Khadgar beobachtete die sich schnell nähernde Kugel ruhig. Dann steckte er sein Schwert weg und streckte seine Hand mit der Handfläche nach oben aus. Die Kugel traf die Handfläche, verband sich mit seiner Haut... und verschwand.

Absorbiert, spurlos.

„Danke“, sagte er zu dem erstaunten Oger. „Jetzt geht es mir viel besser.“ Khadgar stampfte mit dem Fuß auf, und erneut erschütterte eine Schockwelle Dentarg. Der Oger fiel auf die Knie und verneigte seinen Kopf. Er wusste, dass ihm sein Gegner überlegen war.

Khadgar ersparte ihm jede weitere Demütigung, zog erneut sein Schwert und schlug mit aller Kraft auf den Hals seines Gegners. Fleisch und Knochen wurden sauber durchtrennt.
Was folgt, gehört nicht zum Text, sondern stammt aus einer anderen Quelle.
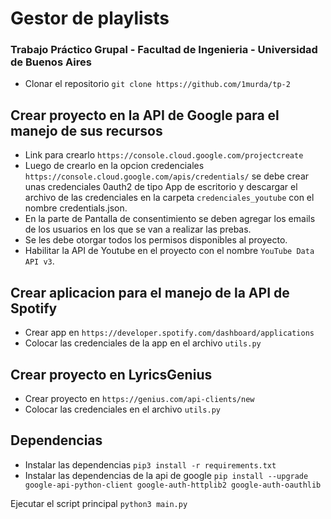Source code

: # Gestor de playlists
### Trabajo Práctico Grupal - Facultad de Ingenieria - Universidad de Buenos Aires

* Clonar el repositorio `git clone https://github.com/1murda/tp-2`

## Crear proyecto en la API de Google para el manejo de sus recursos
* Link para crearlo `https://console.cloud.google.com/projectcreate` 
* Luego de crearlo en la opcion credenciales `https://console.cloud.google.com/apis/credentials/` se debe crear unas credenciales 0auth2 de tipo App de escritorio y descargar el archivo de las credenciales en la carpeta `credenciales_youtube` con el nombre credentials.json.
* En la parte de Pantalla de consentimiento se deben agregar los emails de los usuarios en los que se van a realizar las prebas.
* Se les debe otorgar todos los permisos disponibles al proyecto.
* Habilitar la API de Youtube en el proyecto con el nombre  `YouTube Data API v3`.

## Crear aplicacion para el manejo de la API de Spotify
* Crear app en `https://developer.spotify.com/dashboard/applications`
* Colocar las credenciales de la app en el archivo `utils.py`

## Crear proyecto en LyricsGenius
* Crear proyecto en `https://genius.com/api-clients/new`
* Colocar las credenciales en el archivo `utils.py`

## Dependencias
* Instalar las dependencias `pip3 install -r requirements.txt`
* Instalar las dependencias de la api de google `pip install --upgrade google-api-python-client google-auth-httplib2 google-auth-oauthlib`


Ejecutar el script principal `python3 main.py`
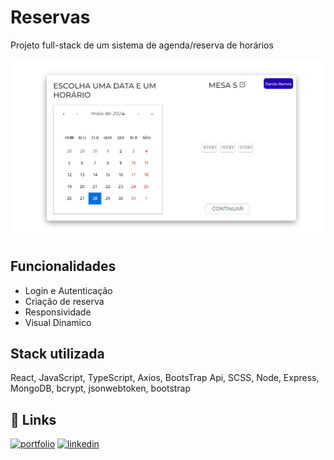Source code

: # Reservas
Projeto full-stack de um sistema de agenda/reserva de horários

<img src="/public/reserva.png" alt="reserva">

## Funcionalidades

- Login e Autenticação
- Criação de reserva
- Responsividade
- Visual Dinamico

## Stack utilizada

React, JavaScript, TypeScript, Axios, BootsTrap Api, SCSS, Node, Express, MongoDB, bcrypt, jsonwebtoken, bootstrap

## 🔗 Links

[![portfolio](https://img.shields.io/badge/my_portfolio-000?style=for-the-badge&logo=ko-fi&logoColor=white)](https://daniloramosbr.github.io/portfolio/)
[![linkedin](https://img.shields.io/badge/linkedin-0A66C2?style=for-the-badge&logo=linkedin&logoColor=white)](https://www.linkedin.com/in/daniloramosbr)
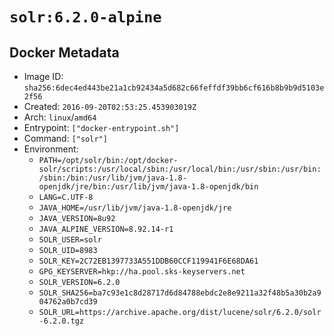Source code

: # `solr:6.2.0-alpine`

## Docker Metadata

- Image ID: `sha256:6dec4ed443be21a1cb92434a5d682c66feffdf39bb6cf616b8b9b9d5103e2f56`
- Created: `2016-09-20T02:53:25.453903019Z`
- Arch: `linux`/`amd64`
- Entrypoint: `["docker-entrypoint.sh"]`
- Command: `["solr"]`
- Environment:
  - `PATH=/opt/solr/bin:/opt/docker-solr/scripts:/usr/local/sbin:/usr/local/bin:/usr/sbin:/usr/bin:/sbin:/bin:/usr/lib/jvm/java-1.8-openjdk/jre/bin:/usr/lib/jvm/java-1.8-openjdk/bin`
  - `LANG=C.UTF-8`
  - `JAVA_HOME=/usr/lib/jvm/java-1.8-openjdk/jre`
  - `JAVA_VERSION=8u92`
  - `JAVA_ALPINE_VERSION=8.92.14-r1`
  - `SOLR_USER=solr`
  - `SOLR_UID=8983`
  - `SOLR_KEY=2C72EB1397733A551DDB60CCF119941F6E68DA61`
  - `GPG_KEYSERVER=hkp://ha.pool.sks-keyservers.net`
  - `SOLR_VERSION=6.2.0`
  - `SOLR_SHA256=ba7c93e1c8d28717d6d84788ebdc2e8e9211a32f48b5a30b2a904762a0b7cd39`
  - `SOLR_URL=https://archive.apache.org/dist/lucene/solr/6.2.0/solr-6.2.0.tgz`

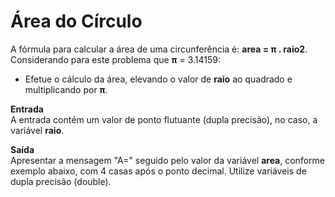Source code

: # Área do Círculo
A fórmula para calcular a área de uma circunferência é: **area = π . raio2**. Considerando para este problema que **π** = 3.14159:

- Efetue o cálculo da área, elevando o valor de **raio** ao quadrado e multiplicando por **π**.

**Entrada**  
A entrada contém um valor de ponto flutuante (dupla precisão), no caso, a variável **raio**.

**Saída**  
Apresentar a mensagem "A=" seguido pelo valor da variável **area**, conforme exemplo abaixo, com 4 casas após o ponto decimal. Utilize variáveis de dupla precisão (double).
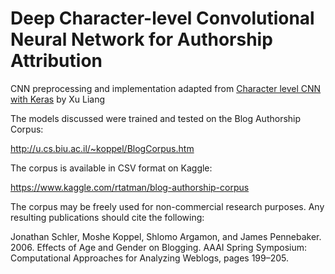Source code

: # Deep Character-level Convolutional Neural Network for Authorship Attribution

CNN preprocessing and implementation adapted from [Character level CNN with Keras](https://towardsdatascience.com/character-level-cnn-with-keras-50391c3adf33) by Xu Liang

The models discussed were trained and tested on the Blog Authorship Corpus:

http://u.cs.biu.ac.il/~koppel/BlogCorpus.htm

The corpus is available in CSV format on Kaggle:

https://www.kaggle.com/rtatman/blog-authorship-corpus

The corpus may be freely used for non-commercial research purposes. Any resulting publications
should cite the following:

Jonathan Schler, Moshe Koppel, Shlomo Argamon, and James Pennebaker. 2006. Effects of Age
and Gender on Blogging. AAAI Spring Symposium: Computational Approaches for
Analyzing Weblogs, pages 199–205.
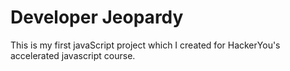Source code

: 
# Developer Jeopardy

This is my first javaScript project which I created for HackerYou's accelerated javascript course.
Als der Kopf des Ogers über den Boden rollte und Blut verspritzte, trat Khadgar zurück.

Einen Moment lang schöpfte er Atem und sah sich im Thronsaal um, obwohl er wusste, dass Dentarg nicht gelogen hatte. Er schaute auf den Leichnam des Ogers und nickte zufrieden, dann lief er zurück, um Turalyon zu finden.

Sie mussten sich beeilen.

„Gute Neuigkeiten!“, rief Turalyon, als er Khadgar wieder erblickte. „Wir haben die Zitadelle erobert!“

„Wir wurden ausgetrickst“, sagte Khadgar ohne Vorrede. „Ner’zhul ist nicht hier. Er ist rechtzeitig vor dem Angriff geflohen. Die Artefakte muss er mitgenommen haben. Ich frage mich, ob er den Schädel auch dabeihat.“

Turalyon schaute ihn an. „Es war alles nur eine Ablenkung?“

„Und wir sind darauf hereingefallen“, bestätigte Khadgar.

Turalyon furchte die Stirn und versuchte, selbst darin noch etwas Gutes zu erkennen. „Trotzdem, das war sicherlich die Hauptstreitmacht ihrer Krieger. Und wir haben sie vernichtet! Wir haben auch die Zitadelle eingenommen. Selbst wenn Ner’zhul nicht hier ist, war das dennoch ihr Hauptquartier, und das gehört jetzt uns. Ihre militärische Macht ist gebrochen.“

„Ja, sie werden keiner anderen Armee mehr gegenübertreten“, sagte Danath, der gerade rechtzeitig kam, um das Ende von Turalyons Aussage zu hören. Seine Rüstung war an einigen Stellen verbeult, und er hatte mehrere Schnitte an Armen, Beinen und im Gesicht. Aber die Verletzungen schienen ihm nichts auszumachen, als er hereingeritten kam und abstieg. Turalyon schlug ihm auf die Schulter, froh, dass sein Stellvertreter überlebt hatte.